Though criminally underrated as a player, jazz pianist Marian McPartland served a crucial role in facilitating conversations with geniuses. As the host of Piano Jazz, an hour-long interview show broadcast on NPR for more than thirty years, the British-American prodigy and lifelong scholar delved into the art and craft of jazz with artists including Cecil Taylor, Alice Coltrane, Mokoto Ozone, Lalo Schifrin, Don Byron, Bill Frisell and dozens of others.
To get a sense of McPartland’s skills on the piano, here’s a song from her remarkable third album, Bossa Nova + Soul:
Starting in 1978, McPartland teamed with NPR to produce and distribute a weekly one-hour radio show on jazz. It ended its run in 2011, two years before her 2013 death.
Though Piano Jazz existed long before podcasts, the format is basically the same, and were it introduced through those distribution channels as a new offering, few would be able to tell the difference.
But what makes it a fascinating, absorbing listen is McPartland’s format: They’re having conversations as they sit at a piano, and since she herself is a master instrumentalist, McPartland is able to go deep into theory, style, dynamics, and influence through musical conversations.
Here’s the Piano Jazz interview with Alice Coltrane, in which they discuss her roots as a church organist, her transition to harp and her lifelong devotion to the piano. The performance that follows is astounding.
Walter Becker and Donald Fagan convened with McPartland for a brilliant debriefing in 2002. Here’s an excerpt from conversation. (The full version can be found on NPR Music and lasts an hour.)
One reason McPartland’s playing didn’t get much critical attention — besides the general misogyny in the jazz community — was her aesthetic: she was known as a purveyor of so-called cocktail jazz. An easy-listening offshoot, it lacked the grit of the post-bop and experimental sounds that artists like Taylor, Sun Ra and Bill Evans were exploring.
McPartland, in fact, recorded a record for KPM Music Library called, simply, Cocktail Jazz.

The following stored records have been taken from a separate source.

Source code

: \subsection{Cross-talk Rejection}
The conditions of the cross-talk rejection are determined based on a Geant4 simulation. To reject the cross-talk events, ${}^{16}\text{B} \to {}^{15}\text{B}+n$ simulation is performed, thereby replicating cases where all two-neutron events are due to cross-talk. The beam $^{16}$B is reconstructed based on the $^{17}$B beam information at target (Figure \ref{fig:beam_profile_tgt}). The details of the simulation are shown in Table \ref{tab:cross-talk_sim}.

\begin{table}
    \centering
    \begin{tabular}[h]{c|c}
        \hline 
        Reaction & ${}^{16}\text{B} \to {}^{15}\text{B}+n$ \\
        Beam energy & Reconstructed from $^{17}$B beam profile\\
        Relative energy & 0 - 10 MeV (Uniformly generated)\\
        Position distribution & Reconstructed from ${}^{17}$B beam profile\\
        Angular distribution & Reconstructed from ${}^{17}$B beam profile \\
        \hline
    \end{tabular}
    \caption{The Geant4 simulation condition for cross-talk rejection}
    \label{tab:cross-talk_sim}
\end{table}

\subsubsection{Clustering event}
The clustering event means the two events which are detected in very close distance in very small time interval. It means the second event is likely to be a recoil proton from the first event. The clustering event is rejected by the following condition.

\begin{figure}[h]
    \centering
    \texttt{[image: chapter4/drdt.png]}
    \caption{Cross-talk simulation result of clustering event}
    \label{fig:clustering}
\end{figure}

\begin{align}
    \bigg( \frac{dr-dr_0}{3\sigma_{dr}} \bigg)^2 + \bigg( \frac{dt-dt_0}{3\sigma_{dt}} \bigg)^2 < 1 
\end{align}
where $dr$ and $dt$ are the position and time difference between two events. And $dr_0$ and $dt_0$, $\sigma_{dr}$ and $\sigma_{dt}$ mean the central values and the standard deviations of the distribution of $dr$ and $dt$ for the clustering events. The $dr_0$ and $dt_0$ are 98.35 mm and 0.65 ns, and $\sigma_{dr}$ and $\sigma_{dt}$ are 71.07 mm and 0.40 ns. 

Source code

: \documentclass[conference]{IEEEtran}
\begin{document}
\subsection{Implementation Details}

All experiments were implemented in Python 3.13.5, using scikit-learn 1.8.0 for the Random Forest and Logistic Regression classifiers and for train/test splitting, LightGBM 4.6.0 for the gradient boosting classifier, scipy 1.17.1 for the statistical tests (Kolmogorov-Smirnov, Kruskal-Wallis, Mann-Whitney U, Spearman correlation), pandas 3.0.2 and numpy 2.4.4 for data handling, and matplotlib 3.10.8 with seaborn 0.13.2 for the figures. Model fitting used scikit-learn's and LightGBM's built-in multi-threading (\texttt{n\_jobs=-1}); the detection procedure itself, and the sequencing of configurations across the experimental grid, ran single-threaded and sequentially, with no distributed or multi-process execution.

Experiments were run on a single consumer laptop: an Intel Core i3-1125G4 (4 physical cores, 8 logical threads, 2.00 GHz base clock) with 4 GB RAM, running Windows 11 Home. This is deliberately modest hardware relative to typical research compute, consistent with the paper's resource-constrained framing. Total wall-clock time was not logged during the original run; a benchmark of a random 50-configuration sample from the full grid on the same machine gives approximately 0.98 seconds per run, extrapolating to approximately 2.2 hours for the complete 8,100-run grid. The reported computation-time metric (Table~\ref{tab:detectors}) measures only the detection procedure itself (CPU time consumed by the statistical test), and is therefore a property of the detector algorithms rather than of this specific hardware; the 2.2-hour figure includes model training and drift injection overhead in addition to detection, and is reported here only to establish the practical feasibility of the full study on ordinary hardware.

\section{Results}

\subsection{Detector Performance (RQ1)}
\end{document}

Though seldom mentioned, the pianist and jazz historian played a major role in advancing the music’s import and influence on American culture, if only because its listenership at the time included a lot of scholarly academics, Boomer college graduates with disposable income, and artistically curious listeners tuning into classical music programming between episodes of Morning Edition and This American Life.
In fact, it’s fair to say that some of the used jazz records you find in the wild are the product of McPartland’s conversations, which reached millions of listeners during her lifetime.